-- Data records follows --

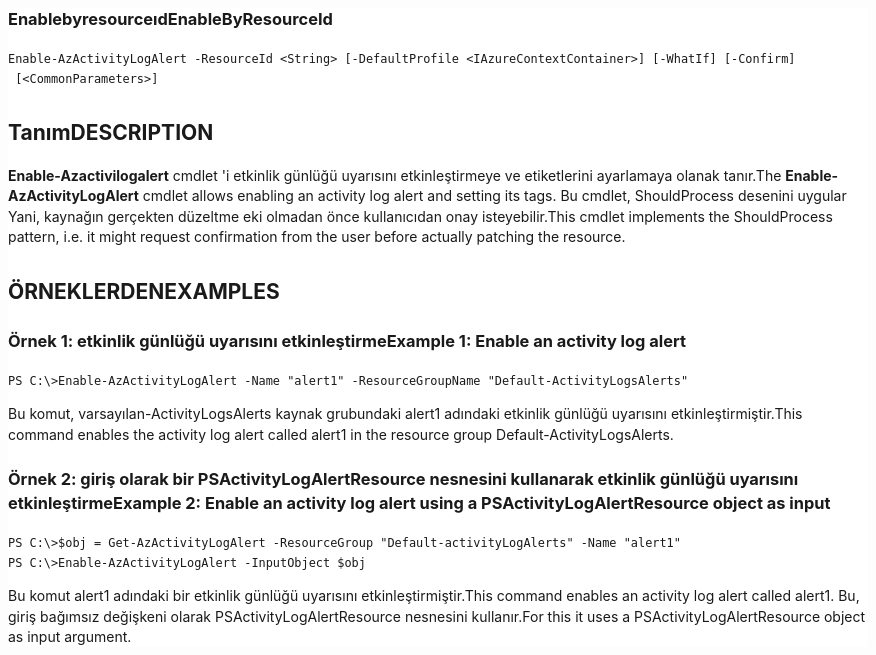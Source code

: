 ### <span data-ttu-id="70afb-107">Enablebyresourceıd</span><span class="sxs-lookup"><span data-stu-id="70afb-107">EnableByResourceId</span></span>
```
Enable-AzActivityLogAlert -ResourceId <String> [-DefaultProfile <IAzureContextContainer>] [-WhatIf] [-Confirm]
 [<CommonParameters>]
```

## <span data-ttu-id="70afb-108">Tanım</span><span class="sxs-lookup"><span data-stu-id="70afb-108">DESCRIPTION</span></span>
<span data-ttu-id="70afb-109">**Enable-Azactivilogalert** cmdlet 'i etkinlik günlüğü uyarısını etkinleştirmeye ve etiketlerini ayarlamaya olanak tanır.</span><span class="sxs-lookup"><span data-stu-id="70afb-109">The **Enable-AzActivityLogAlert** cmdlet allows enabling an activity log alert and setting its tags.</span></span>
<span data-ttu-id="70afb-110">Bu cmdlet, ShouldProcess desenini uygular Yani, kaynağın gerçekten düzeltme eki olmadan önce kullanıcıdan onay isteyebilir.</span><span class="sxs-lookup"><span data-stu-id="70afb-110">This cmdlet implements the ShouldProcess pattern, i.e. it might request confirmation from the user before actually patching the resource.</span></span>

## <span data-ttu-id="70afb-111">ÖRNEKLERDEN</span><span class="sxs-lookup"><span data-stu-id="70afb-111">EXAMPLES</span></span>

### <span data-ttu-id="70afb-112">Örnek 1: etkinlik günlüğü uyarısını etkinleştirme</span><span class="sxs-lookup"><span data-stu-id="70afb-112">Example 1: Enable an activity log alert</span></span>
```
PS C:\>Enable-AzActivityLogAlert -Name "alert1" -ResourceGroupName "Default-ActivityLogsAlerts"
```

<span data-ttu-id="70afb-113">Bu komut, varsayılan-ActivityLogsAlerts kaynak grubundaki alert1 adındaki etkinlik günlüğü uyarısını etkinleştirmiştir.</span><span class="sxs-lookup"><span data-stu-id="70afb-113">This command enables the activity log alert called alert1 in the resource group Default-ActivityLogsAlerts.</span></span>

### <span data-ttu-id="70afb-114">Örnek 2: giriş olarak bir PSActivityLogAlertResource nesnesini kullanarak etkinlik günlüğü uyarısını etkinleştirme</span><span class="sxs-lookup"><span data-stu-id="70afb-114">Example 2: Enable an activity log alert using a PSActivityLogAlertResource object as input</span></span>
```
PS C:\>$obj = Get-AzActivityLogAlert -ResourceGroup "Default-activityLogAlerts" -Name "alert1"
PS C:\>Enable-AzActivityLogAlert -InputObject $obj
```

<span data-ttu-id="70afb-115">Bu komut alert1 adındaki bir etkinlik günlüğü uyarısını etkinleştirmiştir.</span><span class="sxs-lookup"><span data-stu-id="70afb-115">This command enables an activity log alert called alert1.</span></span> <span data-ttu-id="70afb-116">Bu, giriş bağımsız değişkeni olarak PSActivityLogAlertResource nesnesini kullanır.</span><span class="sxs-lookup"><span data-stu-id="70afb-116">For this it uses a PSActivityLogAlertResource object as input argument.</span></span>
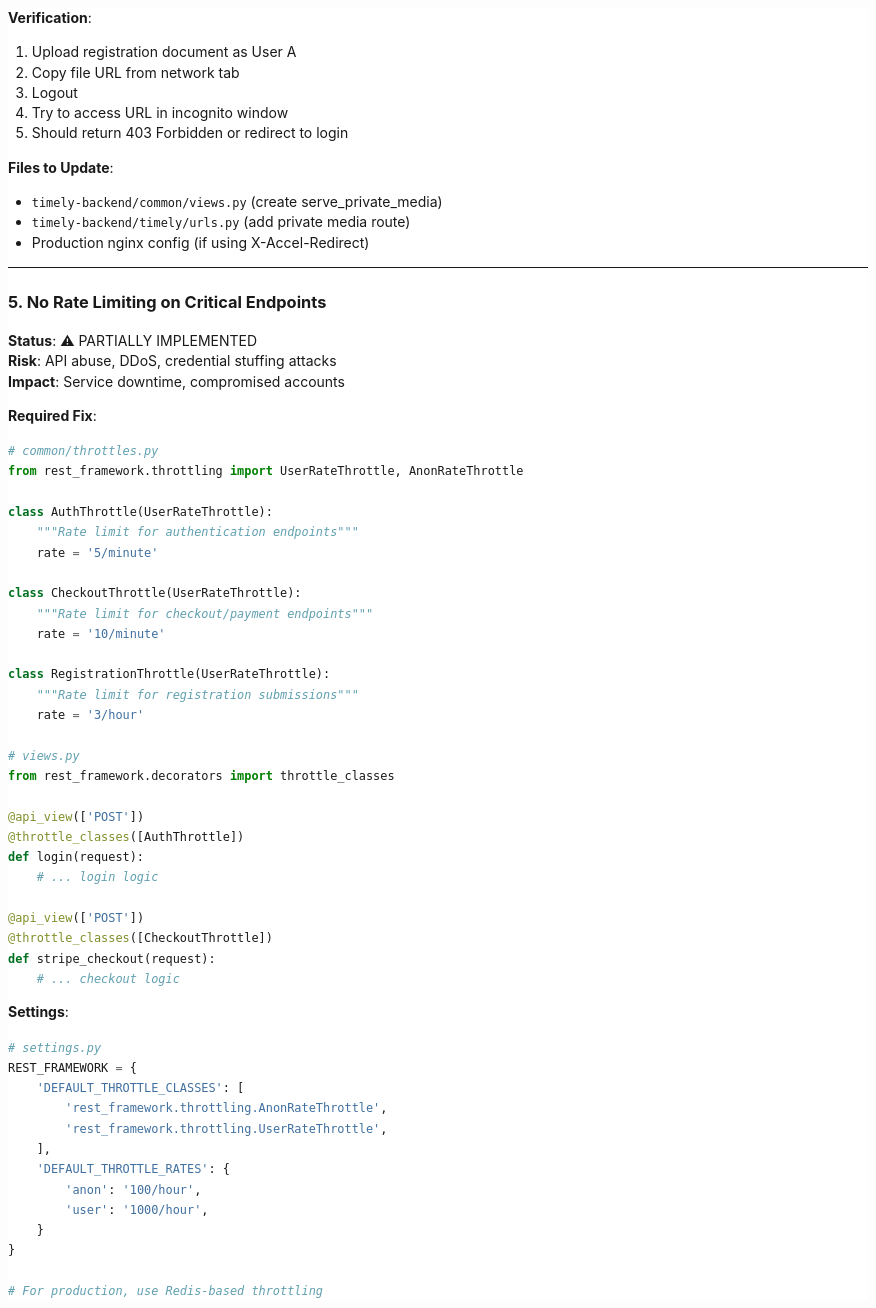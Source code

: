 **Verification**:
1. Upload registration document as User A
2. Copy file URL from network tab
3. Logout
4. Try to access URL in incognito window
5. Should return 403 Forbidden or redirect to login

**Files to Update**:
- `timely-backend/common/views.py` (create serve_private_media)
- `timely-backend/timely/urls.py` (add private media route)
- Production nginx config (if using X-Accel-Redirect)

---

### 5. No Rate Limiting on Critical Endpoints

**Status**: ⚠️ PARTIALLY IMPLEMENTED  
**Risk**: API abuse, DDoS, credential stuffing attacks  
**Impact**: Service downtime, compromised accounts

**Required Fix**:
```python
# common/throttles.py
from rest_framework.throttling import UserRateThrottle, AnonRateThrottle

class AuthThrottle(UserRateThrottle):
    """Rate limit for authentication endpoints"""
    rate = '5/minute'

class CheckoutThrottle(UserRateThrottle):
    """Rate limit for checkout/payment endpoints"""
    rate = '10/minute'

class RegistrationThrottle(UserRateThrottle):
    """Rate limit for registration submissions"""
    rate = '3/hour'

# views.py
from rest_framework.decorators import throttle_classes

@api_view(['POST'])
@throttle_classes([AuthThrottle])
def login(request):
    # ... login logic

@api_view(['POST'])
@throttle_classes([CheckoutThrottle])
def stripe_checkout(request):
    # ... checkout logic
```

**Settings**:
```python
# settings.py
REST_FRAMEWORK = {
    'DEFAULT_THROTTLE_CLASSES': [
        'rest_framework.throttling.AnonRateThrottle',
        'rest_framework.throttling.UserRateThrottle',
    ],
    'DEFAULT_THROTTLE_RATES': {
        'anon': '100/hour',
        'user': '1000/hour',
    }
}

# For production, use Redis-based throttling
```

-- Data records concluded --
-- Data records follows --

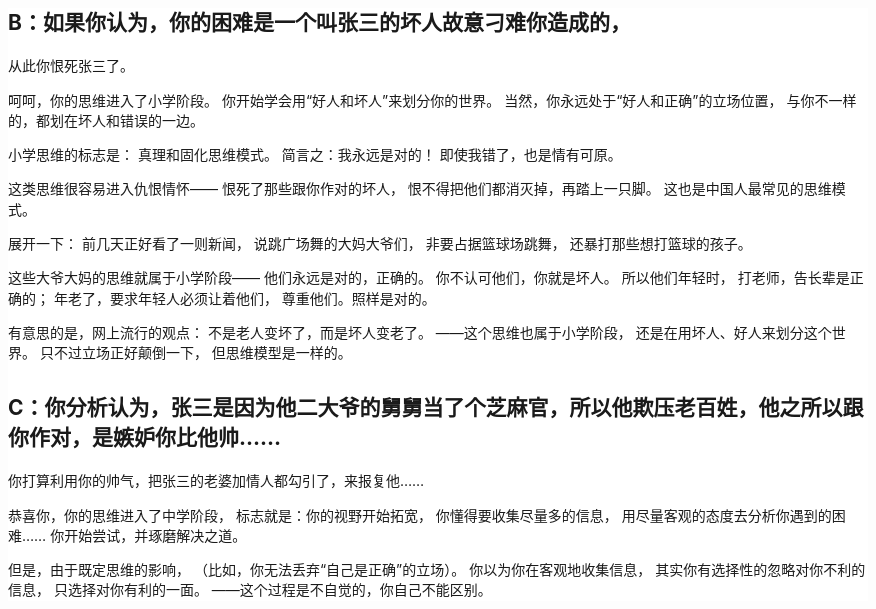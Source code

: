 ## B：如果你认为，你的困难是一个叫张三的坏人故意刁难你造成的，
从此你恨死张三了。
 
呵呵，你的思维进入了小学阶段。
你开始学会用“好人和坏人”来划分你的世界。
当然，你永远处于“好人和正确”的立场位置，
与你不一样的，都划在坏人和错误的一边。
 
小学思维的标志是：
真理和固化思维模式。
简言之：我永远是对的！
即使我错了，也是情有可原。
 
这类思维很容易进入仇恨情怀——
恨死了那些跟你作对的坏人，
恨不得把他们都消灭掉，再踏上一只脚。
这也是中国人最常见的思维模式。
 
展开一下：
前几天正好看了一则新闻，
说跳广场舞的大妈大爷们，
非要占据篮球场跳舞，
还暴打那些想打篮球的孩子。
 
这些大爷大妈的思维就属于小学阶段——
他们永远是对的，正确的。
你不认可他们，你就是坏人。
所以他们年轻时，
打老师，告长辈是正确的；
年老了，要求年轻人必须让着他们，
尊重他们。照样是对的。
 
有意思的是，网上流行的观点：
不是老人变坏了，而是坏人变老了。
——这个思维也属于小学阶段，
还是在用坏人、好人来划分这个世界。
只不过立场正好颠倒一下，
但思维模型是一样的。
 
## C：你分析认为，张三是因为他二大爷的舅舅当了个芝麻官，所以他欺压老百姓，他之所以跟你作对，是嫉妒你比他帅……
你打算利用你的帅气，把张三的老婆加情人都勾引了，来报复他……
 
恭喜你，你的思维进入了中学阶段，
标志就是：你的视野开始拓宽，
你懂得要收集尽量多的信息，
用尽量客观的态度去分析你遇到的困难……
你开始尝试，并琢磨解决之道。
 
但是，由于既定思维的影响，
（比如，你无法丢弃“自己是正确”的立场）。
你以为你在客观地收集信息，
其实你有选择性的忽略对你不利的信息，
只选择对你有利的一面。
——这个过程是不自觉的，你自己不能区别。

-- Data records concluded --
-- Data records follows --

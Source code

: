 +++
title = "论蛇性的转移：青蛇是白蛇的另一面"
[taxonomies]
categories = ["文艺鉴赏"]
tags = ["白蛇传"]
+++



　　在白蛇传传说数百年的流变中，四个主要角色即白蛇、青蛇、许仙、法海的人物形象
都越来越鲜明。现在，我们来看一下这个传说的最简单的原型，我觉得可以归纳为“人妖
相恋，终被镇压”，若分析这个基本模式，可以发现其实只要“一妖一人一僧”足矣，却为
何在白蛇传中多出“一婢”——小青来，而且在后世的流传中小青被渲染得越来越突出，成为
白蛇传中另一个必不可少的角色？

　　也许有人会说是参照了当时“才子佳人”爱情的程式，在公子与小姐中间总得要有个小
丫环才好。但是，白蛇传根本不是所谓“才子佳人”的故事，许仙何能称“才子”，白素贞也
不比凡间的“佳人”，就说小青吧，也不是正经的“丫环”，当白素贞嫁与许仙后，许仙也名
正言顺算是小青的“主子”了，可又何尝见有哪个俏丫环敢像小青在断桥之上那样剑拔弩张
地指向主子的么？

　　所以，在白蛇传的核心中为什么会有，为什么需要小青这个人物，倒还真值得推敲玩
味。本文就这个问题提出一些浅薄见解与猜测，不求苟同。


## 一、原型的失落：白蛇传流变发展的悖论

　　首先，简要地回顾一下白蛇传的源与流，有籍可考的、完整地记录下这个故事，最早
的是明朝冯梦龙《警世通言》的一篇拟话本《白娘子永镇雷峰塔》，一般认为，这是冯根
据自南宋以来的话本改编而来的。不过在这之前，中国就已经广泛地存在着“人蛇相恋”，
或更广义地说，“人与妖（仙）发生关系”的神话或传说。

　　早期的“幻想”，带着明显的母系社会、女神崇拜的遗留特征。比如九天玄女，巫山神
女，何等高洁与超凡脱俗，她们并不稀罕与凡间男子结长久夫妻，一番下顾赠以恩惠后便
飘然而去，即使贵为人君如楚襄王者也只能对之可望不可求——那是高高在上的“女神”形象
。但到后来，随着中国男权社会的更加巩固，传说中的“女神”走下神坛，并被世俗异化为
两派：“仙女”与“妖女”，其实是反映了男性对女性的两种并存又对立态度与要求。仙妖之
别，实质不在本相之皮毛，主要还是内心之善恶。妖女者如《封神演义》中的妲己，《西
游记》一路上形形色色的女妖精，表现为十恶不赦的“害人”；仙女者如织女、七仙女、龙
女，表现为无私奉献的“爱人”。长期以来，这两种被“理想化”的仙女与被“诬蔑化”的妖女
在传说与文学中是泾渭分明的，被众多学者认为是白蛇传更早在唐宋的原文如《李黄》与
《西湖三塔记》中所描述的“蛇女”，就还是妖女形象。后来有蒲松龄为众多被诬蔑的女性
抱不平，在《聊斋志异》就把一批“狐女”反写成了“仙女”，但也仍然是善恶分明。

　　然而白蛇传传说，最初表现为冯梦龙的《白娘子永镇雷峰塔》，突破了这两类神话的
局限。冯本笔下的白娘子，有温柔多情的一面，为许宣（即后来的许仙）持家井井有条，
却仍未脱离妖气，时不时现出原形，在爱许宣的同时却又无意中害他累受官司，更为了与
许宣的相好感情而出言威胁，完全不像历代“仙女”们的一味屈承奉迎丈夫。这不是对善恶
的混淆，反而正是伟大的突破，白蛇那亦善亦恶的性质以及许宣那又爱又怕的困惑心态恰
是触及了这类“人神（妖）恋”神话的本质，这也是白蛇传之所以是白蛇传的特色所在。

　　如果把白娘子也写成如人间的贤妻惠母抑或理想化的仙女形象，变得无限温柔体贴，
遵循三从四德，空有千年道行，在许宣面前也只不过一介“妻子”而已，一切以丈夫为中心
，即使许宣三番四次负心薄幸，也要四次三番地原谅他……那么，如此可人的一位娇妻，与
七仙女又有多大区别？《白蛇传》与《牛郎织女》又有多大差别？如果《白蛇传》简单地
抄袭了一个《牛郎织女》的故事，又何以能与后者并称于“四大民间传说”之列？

-- Data records concluded --

Using the listing above, pick out each line that contains the word "AzActivityLogAlert", then copy it.

Enable-AzActivityLogAlert -ResourceId <String> [-DefaultProfile <IAzureContextContainer>] [-WhatIf] [-Confirm]
<span data-ttu-id="70afb-109">**Enable-Azactivilogalert** cmdlet 'i etkinlik günlüğü uyarısını etkinleştirmeye ve etiketlerini ayarlamaya olanak tanır.</span><span class="sxs-lookup"><span data-stu-id="70afb-109">The **Enable-AzActivityLogAlert** cmdlet allows enabling an activity log alert and setting its tags.</span></span>
PS C:\>Enable-AzActivityLogAlert -Name "alert1" -ResourceGroupName "Default-ActivityLogsAlerts"
PS C:\>$obj = Get-AzActivityLogAlert -ResourceGroup "Default-activityLogAlerts" -Name "alert1"
PS C:\>Enable-AzActivityLogAlert -InputObject $obj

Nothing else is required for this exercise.